== DATA FOR THIS TASK ==

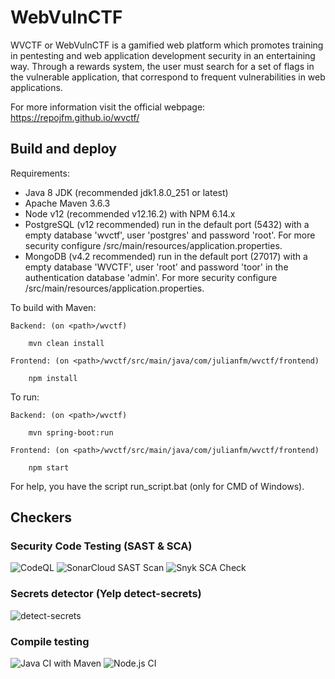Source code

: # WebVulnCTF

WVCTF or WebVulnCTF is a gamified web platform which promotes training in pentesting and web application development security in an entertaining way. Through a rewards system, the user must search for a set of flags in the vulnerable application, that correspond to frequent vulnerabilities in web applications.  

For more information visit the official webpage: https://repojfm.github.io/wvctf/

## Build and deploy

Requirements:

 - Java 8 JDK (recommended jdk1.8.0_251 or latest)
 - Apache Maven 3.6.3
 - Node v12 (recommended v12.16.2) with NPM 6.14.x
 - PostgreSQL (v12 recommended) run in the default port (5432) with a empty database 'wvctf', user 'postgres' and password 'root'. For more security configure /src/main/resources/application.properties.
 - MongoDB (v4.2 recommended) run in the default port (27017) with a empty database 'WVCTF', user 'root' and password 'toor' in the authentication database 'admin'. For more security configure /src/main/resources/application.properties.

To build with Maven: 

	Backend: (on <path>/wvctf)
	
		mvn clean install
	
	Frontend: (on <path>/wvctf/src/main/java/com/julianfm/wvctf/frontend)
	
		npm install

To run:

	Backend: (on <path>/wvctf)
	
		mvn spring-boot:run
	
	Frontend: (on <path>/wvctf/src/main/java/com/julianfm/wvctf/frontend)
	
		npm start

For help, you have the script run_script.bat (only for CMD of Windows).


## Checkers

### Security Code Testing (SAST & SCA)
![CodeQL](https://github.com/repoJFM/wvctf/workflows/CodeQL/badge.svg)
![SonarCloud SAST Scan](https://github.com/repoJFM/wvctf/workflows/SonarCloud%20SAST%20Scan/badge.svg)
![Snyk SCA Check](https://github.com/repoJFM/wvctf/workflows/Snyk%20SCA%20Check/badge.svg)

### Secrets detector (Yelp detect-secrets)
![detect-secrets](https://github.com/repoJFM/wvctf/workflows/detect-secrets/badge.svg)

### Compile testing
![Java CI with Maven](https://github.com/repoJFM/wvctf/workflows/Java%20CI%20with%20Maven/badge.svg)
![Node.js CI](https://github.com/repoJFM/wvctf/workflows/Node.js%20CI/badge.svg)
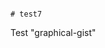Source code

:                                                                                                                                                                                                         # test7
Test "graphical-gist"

===
== DATA FOR THIS TASK ==

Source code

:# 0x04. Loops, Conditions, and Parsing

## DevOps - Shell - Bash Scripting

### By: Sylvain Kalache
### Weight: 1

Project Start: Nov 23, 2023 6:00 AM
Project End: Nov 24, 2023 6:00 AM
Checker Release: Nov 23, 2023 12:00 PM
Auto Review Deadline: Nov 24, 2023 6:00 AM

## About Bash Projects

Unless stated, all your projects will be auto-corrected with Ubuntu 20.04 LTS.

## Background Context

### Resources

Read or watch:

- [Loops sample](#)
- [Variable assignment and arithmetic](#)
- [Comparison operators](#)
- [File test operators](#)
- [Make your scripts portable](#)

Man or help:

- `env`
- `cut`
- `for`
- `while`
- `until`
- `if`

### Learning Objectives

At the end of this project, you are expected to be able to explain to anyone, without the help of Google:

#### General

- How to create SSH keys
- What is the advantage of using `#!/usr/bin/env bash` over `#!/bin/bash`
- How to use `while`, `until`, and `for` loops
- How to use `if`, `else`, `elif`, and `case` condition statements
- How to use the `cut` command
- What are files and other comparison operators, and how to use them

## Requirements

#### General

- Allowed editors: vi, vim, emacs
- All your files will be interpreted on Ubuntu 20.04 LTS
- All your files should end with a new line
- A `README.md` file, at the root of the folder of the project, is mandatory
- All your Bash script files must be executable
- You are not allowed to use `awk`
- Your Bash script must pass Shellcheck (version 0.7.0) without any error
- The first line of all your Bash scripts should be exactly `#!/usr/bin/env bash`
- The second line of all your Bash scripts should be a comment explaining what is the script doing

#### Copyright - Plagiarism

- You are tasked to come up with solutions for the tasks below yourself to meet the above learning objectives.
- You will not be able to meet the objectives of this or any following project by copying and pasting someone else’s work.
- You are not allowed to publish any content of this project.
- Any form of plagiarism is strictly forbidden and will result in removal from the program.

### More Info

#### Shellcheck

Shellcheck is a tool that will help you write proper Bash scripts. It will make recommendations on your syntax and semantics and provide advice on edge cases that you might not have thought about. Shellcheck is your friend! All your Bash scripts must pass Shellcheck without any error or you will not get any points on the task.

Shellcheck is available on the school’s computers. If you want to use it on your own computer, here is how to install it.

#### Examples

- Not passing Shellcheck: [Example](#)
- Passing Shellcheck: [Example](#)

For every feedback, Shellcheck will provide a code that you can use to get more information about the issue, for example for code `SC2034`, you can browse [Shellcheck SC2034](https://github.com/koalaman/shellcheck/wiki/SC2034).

===

WHAT TO PRODUCE: Your answer should be the lines above, from the line containing "### Weight: 1" up to and including the line containing "## Background Context", reproduced exactly and with nothing else.

ANSWER FOR THIS EXERCISE:
### Weight: 1

Project Start: Nov 23, 2023 6:00 AM
Project End: Nov 24, 2023 6:00 AM
Checker Release: Nov 23, 2023 12:00 PM
Auto Review Deadline: Nov 24, 2023 6:00 AM

## About Bash Projects

Unless stated, all your projects will be auto-corrected with Ubuntu 20.04 LTS.

## Background Context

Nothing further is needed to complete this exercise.